Japan’s former prime minister Shinzo Abe was shot dead on Friday while delivering a campaign speech in the city of Nara, just east of Osaka, according to CNN.
Among Japan’s most prominent politicians, Abe, 67, was the longest-serving prime minister before he stepped down two years ago. He had traveled to Nara to speak on behalf of Liberal Democratic Party candidates in advance of the Upper House elections, which are scheduled to take place on Sunday. A harrowing video captured the seconds before the shooting took place.
Tomohiko Taniguchi, a special adviser to the former prime minister, described the assassination as a monumental loss for the country.
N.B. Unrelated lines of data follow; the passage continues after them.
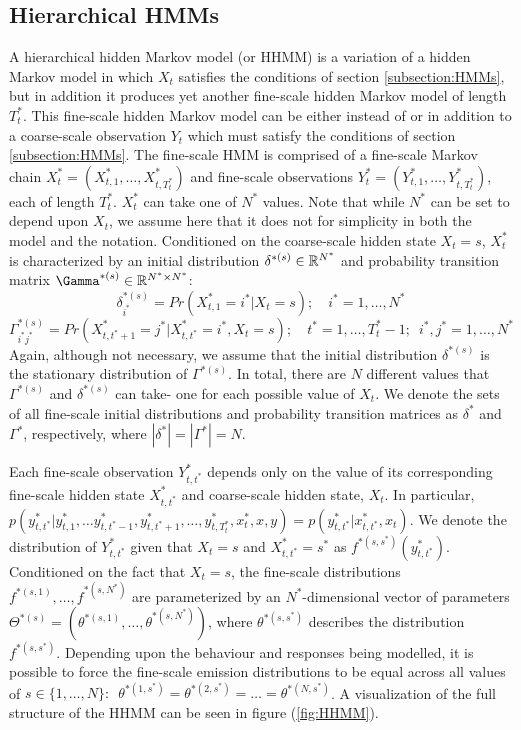 \subsection{Hierarchical HMMs}

A hierarchical hidden Markov model (or HHMM) is a variation of a hidden Markov model in which $X_t$ satisfies the conditions of section \ref{subsection:HMMs}, but in addition it produces yet another fine-scale hidden Markov model of length $T_t^*$. This fine-scale hidden Markov model can be either instead of \cite{Barajas:2017} or in addition to \cite{Adam:2019} a coarse-scale observation $Y_t$ which must satisfy the conditions of section \ref{subsection:HMMs}. The fine-scale HMM is comprised of a fine-scale Markov chain $X^*_t = (X^*_{t,1}, \ldots, X^*_{t,T^*_t})$ and fine-scale observations $Y^*_t = (Y^*_{t,1}, \ldots, Y^*_{t,T^*_t})$, each of length $T^*_t$. $X^*_t$ can take one of $N^*$ values. Note that while $N^*$ can be set to depend upon $X_t$, we assume here that it does not for simplicity in both the model and the notation. Conditioned on the coarse-scale hidden state $X_t = s$, $X^*_t$ is characterized by an initial distribution $\delta^{*(s)} \in \mathbb{R}^{N^*}$ and probability transition matrix $\Gamma^{*(s)} \in \bbR^{N^* \times N^*}$:
%
$$\delta^{*(s)}_{i^*} = Pr(X^*_{t,1} = i^* | X_t = s); \quad i^* = 1,\ldots,N^*$$
%
$$\Gamma^{*(s)}_{i^*j^*} = Pr(X^*_{t,t^*+1} = j^* | X^*_{t,t^*} = i^*, X_t = s); \quad t^* = 1, \ldots, T^*_t-1; \enspace i^*,j^* = 1,\ldots,N^*$$
%
Again, although not necessary, we assume that the initial distribution $\delta^{*(s)}$ is the stationary distribution of $\Gamma^{*(s)}$. In total, there are $N$ different values that $\Gamma^{*(s)}$ and $\delta^{*(s)}$ can take- one for each possible value of $X_t$. We denote the sets of all fine-scale initial distributions and probability transition matrices as $\delta^*$ and $\Gamma^*$, respectively, where $|\delta^*| = |\Gamma^*| = N$.

Each fine-scale observation $Y^*_{t,t^*}$ depends only on the value of its corresponding fine-scale hidden state $X^*_{t,t^*}$ and coarse-scale hidden state, $X_t$. In particular, $p(y^*_{t,t^*} | y^*_{t,1}, \ldots y^*_{t,t^*-1},y^*_{t,t^*+1},\ldots,y^*_{t,T^*_t},x^*_t,x,y) = p(y^*_{t,t^*}|x^*_{t,t^*},x_t)$. We denote the distribution of $Y^*_{t,t^*}$ given that $X_t = s$ and $X^*_{t,t^*} = s^*$ as $f^{*(s,s^*)}(y^*_{t,t^*})$. Conditioned on the fact that $X_t = s$, the fine-scale distributions $f^{*(s,1)}, \ldots, f^{*(s,N^*)}$ are parameterized by an $N^*$-dimensional vector of parameters $\Theta^{*(s)} = (\theta^{*(s,1)},\ldots,\theta^{*(s,N^*)})$, where $\theta^{*(s,s^*)}$ describes the distribution $f^{*(s,s^*)}$. Depending upon the behaviour and responses being modelled, it is possible to force the fine-scale emission distributions to be equal across all values of $s \in \{1, \ldots, N\}: \enspace \theta^{*(1,s^*)} = \theta^{*(2,s^*)} = \ldots = \theta^{*(N,s^*)}$. A visualization of the full structure of the HHMM can be seen in figure (\ref{fig:HHMM}).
“I think it’s going to be an equivalent of JFK’s assassination day. . . It’s been a day of sadness, grief, disbelief, and for me, tremendous anger,” Taniguchi said. “People are finding it very much hard to digest the reality. I think it’s very much an isolated event conducted by very much an isolated person. Nonetheless, that isolated incident killed one of the most transformative leaders of Japanese history.”
Suspect Tetsuya Yamagami, 41, was arrested in connection with the murder, and reportedly admitted to shooting Abe with a homemade gun. Several similar homemade weapons were seized during a subsequent raid of the man’s home. According to police, Yamagami said he harbored hatred for a particular group with which he believed Abe had some connection.
As a result of the country’s stringent gun laws, such shootings are rare in Japan, where there were only nine gun-related deaths in 2018 compared to 39,740 in the U.S. that same year.